Troy Maxson House Dissatisfaction
In Act One, scene One, Troy describes the kind of house he used to stay in on Logan Street that got swept away by wind during winter. He tries to compare that house and the one he is living in at the time of play. He claims that he used to think that only white folks could live in houses with toilets and things. In response, his wife, Rose says that there are a lot of people who dont know that they can do better than they are doing. From this excerpt, it is clear that many people, like Troy, used to, are leaving in dissatisfaction. Troy says that he only thought that only white men could live in houses with toilets, this indicates the kind of racism and discrimination that exists in the setup that makes the blacks dissatisfied.
Fences: Theme of Dissatisfaction
Considering the term dissatisfaction as a theme, there are many instances in the play where the protagonist is found in such a situation of dissatisfaction. Dissatisfaction is the theme that causes several troubles in the play. Troy Maxson who is the protagonist in the play is so much dissatisfied with the kind of life he is leading. He is so disappointed that his dreams of pro baseball got were thwarted by racism in the country. He feels unfulfilled and entangled in his garbage collection job. He is also constantly disappointed by the fact that his son, Lyons doesn't love work and sees no value in it. Troy loves his wife Rose, but in the play, he finds himself in love with another woman (Act 2). The play, explains how this theme of dissatisfaction can create a behavior that destroys the life of a person and the lives of those around them and the ones they care about.
Troy Maxson Relationship With Father
The painful memories of Troy offer a context that helps the reader understand how dissatisfied the character is in his life. Troy's father was a flopped sharecropper like many other black men after slavery was abolished. Maxson says that his father was so evil-minded that no woman could stay with him for a very long time and that made him grow up motherless most of the time his life. When he was 14, his father realized that his mule had taken off and Troy was supposedly taking care of it. Troy's father then found him with a lady he was having a crush on. He then ruthlessly beat Troy. Troy just thought that his father was angry at him for disobedience, but the old man went further and raped the lady. From that moment, Troy became afraid of his father. At the time of the play, Troy sees himself as a man enough and can no longer stay with his evil father. In this instance, Troy is dissatisfied with his father as a result of abuse and conflict. This makes him leave his father to try to change the situation.
Relationship of Troy Maxson and Sons
Troy is also dissatisfied with the kind of life his son, Lyons is leading.
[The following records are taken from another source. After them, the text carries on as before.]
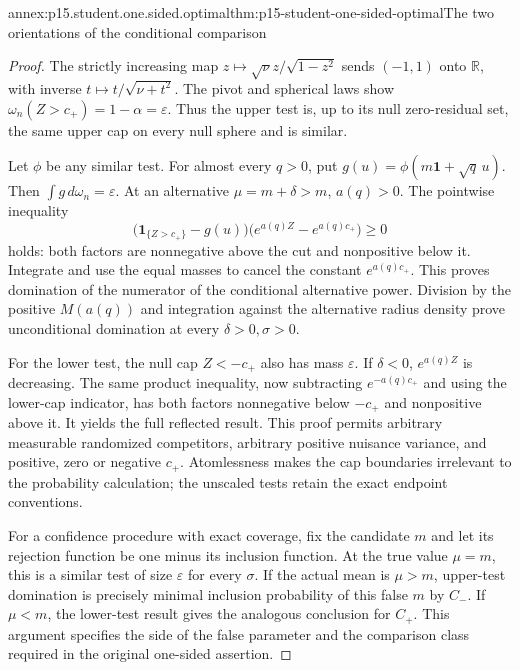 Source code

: \begin{annexitem}{annex:p15.student.one.sided.optimal}{thm:p15-student-one-sided-optimal}{The two orientations of the conditional comparison}
\begin{proof}
The strictly increasing map
\(z\mapsto\sqrt\nu z/\sqrt{1-z^2}\) sends
\((-1,1)\) onto \(\mathbb R\), with inverse
\(t\mapsto t/\sqrt{\nu+t^2}\).
The pivot and spherical laws show
\(\omega_n(Z>c_+)=1-\alpha=\varepsilon\).
Thus the upper test is, up to its null
zero-residual set, the same upper cap on
every null sphere and is similar.

Let \(\phi\) be any similar test.
For almost every \(q>0\), put
\(g(u)=\phi(m\mathbf1+\sqrt q\,u)\).
Then \(\int g\,d\omega_n=\varepsilon\).
At an alternative \(\mu=m+\delta>m\),
\(a(q)>0\). The pointwise inequality
\[
  \bigl(\mathbf1_{\{Z>c_+\}}-g(u)\bigr)
                  \bigl(e^{a(q)Z}-e^{a(q)c_+}\bigr)\geq0
\]
holds: both factors are nonnegative above the
cut and nonpositive below it. Integrate and
use the equal masses to cancel the constant
\(e^{a(q)c_+}\). This proves domination of
the numerator of the conditional alternative
power. Division by the positive \(M(a(q))\)
and integration against the alternative radius
density prove unconditional domination at
every \(\delta>0,\sigma>0\).

For the lower test, the null cap \(Z<-c_+\)
also has mass \(\varepsilon\).
If \(\delta<0\), \(e^{a(q)Z}\) is decreasing.
The same product inequality, now subtracting
\(e^{-a(q)c_+}\) and using the lower-cap indicator,
has both factors nonnegative below \(-c_+\)
and nonpositive above it. It yields the full
reflected result. This proof permits arbitrary
measurable randomized competitors, arbitrary
positive nuisance variance, and positive,
zero or negative \(c_+\). Atomlessness makes
the cap boundaries irrelevant to the
probability calculation; the unscaled tests
retain the exact endpoint conventions.

For a confidence procedure with exact coverage,
fix the candidate \(m\) and let its rejection
function be one minus its inclusion function.
At the true value \(\mu=m\), this is a similar
test of size \(\varepsilon\) for every \(\sigma\).
If the actual mean is \(\mu>m\), upper-test
domination is precisely minimal inclusion
probability of this false \(m\) by \(C_-\).
If \(\mu<m\), the lower-test result gives
the analogous conclusion for \(C_+\).
This argument specifies the side of the
false parameter and the comparison class
required in the original one-sided assertion.
\end{proof}
\end{annexitem}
The play describes how Lyons was only raised by a single parent, which is his mother, during the period when Troy was jailed. As seen in Act 3, this makes Lyons feel that his father has nothing to tell him and he has the right to make his own decision and make true his dreams of becoming a musician. Since his father was not there to nurture him, Lyons ends up borrowing money from his father; he doesn't demonstrate respect to him. Eventually, Cory leaves home in an almost similar situation with Maxson and his father.
Troy is also dissatisfied with the fact that his son, Cory is so much interested in football. He does not wish his son to go through the disappointment and hardship that he went through when he was pursuing his dream of becoming a baseball player, so he orders Cory to go to work after school rather than going to practice with his football team. This doesn't please Cory and as a result, a conflict develops between a father and a son.
From the play, we get to find that the protagonist undergoes several challenges in life which come from disappointment that range from history to the family. He struggles to find his way out of the situations throughout the play.
John C. Cothran. (2006). A Search of African American Life, Achievement and Culture: First Search. Stardate Publishing.
Wilson, August (1986). Fences: A Play (First ed.). New York: Plume.